Well, instead of continuing to criticize, WEHOville wants to help these undeniably busy folks. So we spent 45 minutes before dinner Sunday cobbling together a proposal from San Francisco’s campaign ethics and finance laws. If City Clerk Corey Schaffer and City Attorney Mike Jenkins want to save their valuable time in actually writing up the regulations, we’ve embedded links to the language of the San Francisco laws, obviously written with a lawyer’s keen eye.
San Francisco bars any campaign consultant, individual who has an ownership interest in the campaign consultant or employee of the campaign consultant from communicating with any officer of the city or county who is a current or former client of the campaign consultant on behalf of another person or organization in exchange for money for the purpose of influencing local legislative or administrative action. San Francisco makes an exception to this rule that we don’t endorse. It lets an employee of a campaign consultant who didn’t actually work on a particular political campaign lobby a candidate his or her firm helped elect. That would let Steve Afriat and others of his ilk continue to straddle what should be rigid ethical boundaries.
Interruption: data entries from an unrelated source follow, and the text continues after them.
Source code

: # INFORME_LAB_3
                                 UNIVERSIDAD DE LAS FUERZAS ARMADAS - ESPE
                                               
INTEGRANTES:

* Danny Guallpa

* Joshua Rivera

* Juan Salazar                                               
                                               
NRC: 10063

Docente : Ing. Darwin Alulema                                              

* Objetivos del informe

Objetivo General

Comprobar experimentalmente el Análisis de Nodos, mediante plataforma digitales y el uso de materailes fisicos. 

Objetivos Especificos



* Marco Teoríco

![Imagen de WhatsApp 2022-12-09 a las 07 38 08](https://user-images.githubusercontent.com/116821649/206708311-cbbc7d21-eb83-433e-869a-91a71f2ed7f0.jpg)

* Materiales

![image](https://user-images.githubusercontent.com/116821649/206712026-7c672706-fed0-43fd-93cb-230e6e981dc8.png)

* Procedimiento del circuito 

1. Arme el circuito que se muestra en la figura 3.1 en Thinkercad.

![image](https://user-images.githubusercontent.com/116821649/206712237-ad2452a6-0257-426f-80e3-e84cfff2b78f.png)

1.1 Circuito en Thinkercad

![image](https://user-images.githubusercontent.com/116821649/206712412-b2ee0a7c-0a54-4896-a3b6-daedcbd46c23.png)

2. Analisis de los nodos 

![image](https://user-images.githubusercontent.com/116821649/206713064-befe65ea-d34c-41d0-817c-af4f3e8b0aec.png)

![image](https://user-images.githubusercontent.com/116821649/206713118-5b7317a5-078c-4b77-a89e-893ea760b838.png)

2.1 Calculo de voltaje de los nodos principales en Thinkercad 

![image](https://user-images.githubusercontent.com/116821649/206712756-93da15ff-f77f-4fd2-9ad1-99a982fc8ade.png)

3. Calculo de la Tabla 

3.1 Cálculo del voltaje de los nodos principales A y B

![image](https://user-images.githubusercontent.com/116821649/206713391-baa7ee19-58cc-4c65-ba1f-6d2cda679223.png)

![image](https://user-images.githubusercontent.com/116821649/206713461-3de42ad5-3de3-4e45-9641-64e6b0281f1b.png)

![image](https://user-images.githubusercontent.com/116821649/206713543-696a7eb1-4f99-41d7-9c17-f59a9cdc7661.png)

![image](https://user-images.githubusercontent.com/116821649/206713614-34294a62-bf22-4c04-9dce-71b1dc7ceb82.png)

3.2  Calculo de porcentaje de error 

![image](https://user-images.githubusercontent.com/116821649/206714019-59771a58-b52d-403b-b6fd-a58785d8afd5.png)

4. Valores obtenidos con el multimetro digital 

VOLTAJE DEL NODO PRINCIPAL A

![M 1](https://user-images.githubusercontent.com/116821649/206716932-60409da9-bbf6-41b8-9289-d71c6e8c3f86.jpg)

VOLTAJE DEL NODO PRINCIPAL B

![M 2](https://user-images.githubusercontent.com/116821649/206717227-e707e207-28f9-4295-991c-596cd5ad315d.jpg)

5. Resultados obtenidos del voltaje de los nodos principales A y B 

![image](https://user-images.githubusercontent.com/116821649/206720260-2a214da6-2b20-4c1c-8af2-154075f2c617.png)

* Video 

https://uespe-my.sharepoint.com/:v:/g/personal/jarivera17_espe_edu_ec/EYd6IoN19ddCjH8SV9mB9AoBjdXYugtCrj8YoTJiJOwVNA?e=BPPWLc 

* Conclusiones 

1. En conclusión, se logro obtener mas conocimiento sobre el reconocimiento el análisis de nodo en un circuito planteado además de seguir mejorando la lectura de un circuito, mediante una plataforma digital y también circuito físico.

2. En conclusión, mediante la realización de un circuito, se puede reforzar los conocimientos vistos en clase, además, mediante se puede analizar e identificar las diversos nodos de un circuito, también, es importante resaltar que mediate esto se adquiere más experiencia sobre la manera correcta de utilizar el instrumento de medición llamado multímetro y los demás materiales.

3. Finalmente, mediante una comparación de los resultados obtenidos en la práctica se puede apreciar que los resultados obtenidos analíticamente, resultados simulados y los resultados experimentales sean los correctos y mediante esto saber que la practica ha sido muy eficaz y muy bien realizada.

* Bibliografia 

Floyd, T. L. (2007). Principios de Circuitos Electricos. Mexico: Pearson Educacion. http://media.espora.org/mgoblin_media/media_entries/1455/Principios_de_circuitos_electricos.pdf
San Francisco bars city vendors or prospective vendors from contributing to the election campaigns of its board of supervisors (its version of a city council) if the board member is likely to have to vote on a proposed contract with the vendor. That contribution ban is in effect for six months after a contract is approved, and it covers any member of a vendor’s “board of directors, its chairperson, chief executive officer, chief financial officer, chief operating officer, any person with an ownership interest of more than 20 percent in the party, any subcontractor listed in a bid or contract.”
This is an area where the West Hollywood City Council’s practices have been especially ugly. A WEHOville analysis of campaign donations in the 2012 election found many instances of donations from companies doing business with the city and their officers. The council even extended the time it could solicit campaign money to nine months after the election date, reducing the risk to a business of backing a candidate who might not win. Councilmember Duran has argued that he, for one, isn’t influenced by donations from those who want to do business with him. We argue that vendors, being business people, don’t “invest” in projects that don’t deliver. And their long history of investing in the West Hollywood City Council suggests they believe they have been getting their money’s worth.
San Francisco has set a $500 limit on a personal donation to a particular candidate — the same as that of West Hollywood. But, unlike West Hollywood, it also has barred contributions from businesses to individual candidates. Businesses may donate to so-called “independent committees.” But the limit on a corporate donation to such a committee also is $500, dramatically less than the $10,000 that Athens Services, the West Hollywood trash collector, gave to a committee supporting Duran’s re-election last March.
Also, the total donation by a company to all independent committees — those advocating on a particular issue and the supposedly independent ones supporting particular candidates — cannot exceed $3,000 in a calendar year. To keep the dodgier political scammers in check, San Francisco applies that limit to all contributions from any organizations controlled by any one individual. So you can’t set up three independent committees to get around the $3,000 limit. San Francisco also sets a limit of $15,000 on the amount of a loan that a candidate for supervisor can make to himself or herself.
So all this took us 45 minutes (well, maybe it actually was an hour). But we’re happy to do what we can to keep the Creative City from developing a reputation as the Corrupt City because of ethically questionable political campaign practices. We hope the council, whose agenda has been burdened with resolutions on homophobia in Russia, discrimination in University of North Carolina dorms and the banning of circuses that don’t come here anyway, can find time to give this a read.